Speluncean Explorers II Notes for February 15

Main points

We wrapped up the Speluncean Explorers case by looking at the last two decisions: Keen and Handy’s.

Keen has a view of the nature of the law and of the role of the judiciary. The law is given in written statute and past court decisions. It includes neither morality nor consideration of the purposes of the law.

Handy views law as one part of government and he thinks that judges should think of their role accordingly. He finds the question about what the law is much less interesting than questions about good government.


I think we did a pretty good job of showing at least that there isn’t serious doubt about the purpose of law in general. So Keen’s across the board skepticism about enquiries into the purposes of anything seems misplaced. We can only interpret the “letter” of the law if we assume that someone put it on the page with the intent to communicate, for starters.

As Michael pointed out, it remains an open question whether it’s possible or desirable for judges to look into the purposes behind specific laws. We batted around a few reasons why they should and a few reasons why they shouldn’t.

Common sense

It’s hard not to appreciate Handy’s point of view. As Stephanie said, at least one thing that we would like from our judges, as from all government officials or, heck, all people, is common sense. If everyone knows that the death sentence against me is wrong, I would very much want someone in an official position to stand up and put a stop to it.
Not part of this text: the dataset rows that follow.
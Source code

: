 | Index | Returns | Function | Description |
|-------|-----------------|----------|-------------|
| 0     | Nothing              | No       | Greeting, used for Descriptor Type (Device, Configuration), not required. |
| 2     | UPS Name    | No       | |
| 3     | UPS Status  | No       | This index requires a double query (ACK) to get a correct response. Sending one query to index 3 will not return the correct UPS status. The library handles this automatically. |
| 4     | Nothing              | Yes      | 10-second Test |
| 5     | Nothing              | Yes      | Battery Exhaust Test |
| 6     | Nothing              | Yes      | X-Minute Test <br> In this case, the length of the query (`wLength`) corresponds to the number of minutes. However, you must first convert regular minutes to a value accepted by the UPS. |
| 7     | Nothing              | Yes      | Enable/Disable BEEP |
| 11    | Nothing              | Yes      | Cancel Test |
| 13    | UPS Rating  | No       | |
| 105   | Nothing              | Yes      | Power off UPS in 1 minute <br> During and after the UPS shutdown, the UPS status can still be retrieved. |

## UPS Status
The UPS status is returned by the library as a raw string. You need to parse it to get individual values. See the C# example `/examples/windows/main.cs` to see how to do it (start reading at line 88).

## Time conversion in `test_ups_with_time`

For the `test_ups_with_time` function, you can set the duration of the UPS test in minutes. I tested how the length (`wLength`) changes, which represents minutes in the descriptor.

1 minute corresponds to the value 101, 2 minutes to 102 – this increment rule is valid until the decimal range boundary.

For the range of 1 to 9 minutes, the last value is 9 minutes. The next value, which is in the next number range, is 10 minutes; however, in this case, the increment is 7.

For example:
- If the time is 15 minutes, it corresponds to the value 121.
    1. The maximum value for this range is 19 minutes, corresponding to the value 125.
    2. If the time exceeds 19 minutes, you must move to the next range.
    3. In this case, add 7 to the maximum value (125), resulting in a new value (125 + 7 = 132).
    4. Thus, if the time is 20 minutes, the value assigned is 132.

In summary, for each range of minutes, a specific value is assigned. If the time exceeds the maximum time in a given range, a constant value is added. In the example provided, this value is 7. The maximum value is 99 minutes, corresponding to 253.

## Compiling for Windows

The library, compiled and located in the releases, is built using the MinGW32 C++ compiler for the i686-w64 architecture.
It seems crazy to have a system of government that reaches the opposite conclusion.

At the same time, we were a bit worried about his reliance on polls or, more broadly, linking his decisions to the common sentiments of his society. Another thing we would like judges to do is to exercise common sense against the obsession of the moment.

Of course, if you have good reason to think that judges are especially unreliable (strictly speaking, less reliable than other officials), then maybe you don’t want judges to do that. In fact, maybe you don’t want judges at all!


Bernice and Alex asked for the citation to the Harvard Law Review that revisited the Speluncean Explorers case.

I’m going to give it to you, but only with some trepidation. I think you’re much better off writing your paper by formulating your own opinion first. It isn’t the sort of thing where reading more gives you more facts or anything like that. In my own case, I often get confused or lose my nerve if I read too broadly at the beginning of thinking about something.

Plus, it’s really long.

You’ve been warned. While it will be put into the reserve list shortly, here it is … right now!

Kozinski, Justice, Justice Sunstein, Justice West, Justice de Bunker, Justice Easterbrook, and Stupidest Housemaid. “The Case of the Speluncean Explorers: Revisited.” Harvard Law Review 112, no. 8 (1999): 1876-923. [JSTOR]

You might also like the introduction to that issue of the Harvard Law Review by David Shapiro {JSTOR].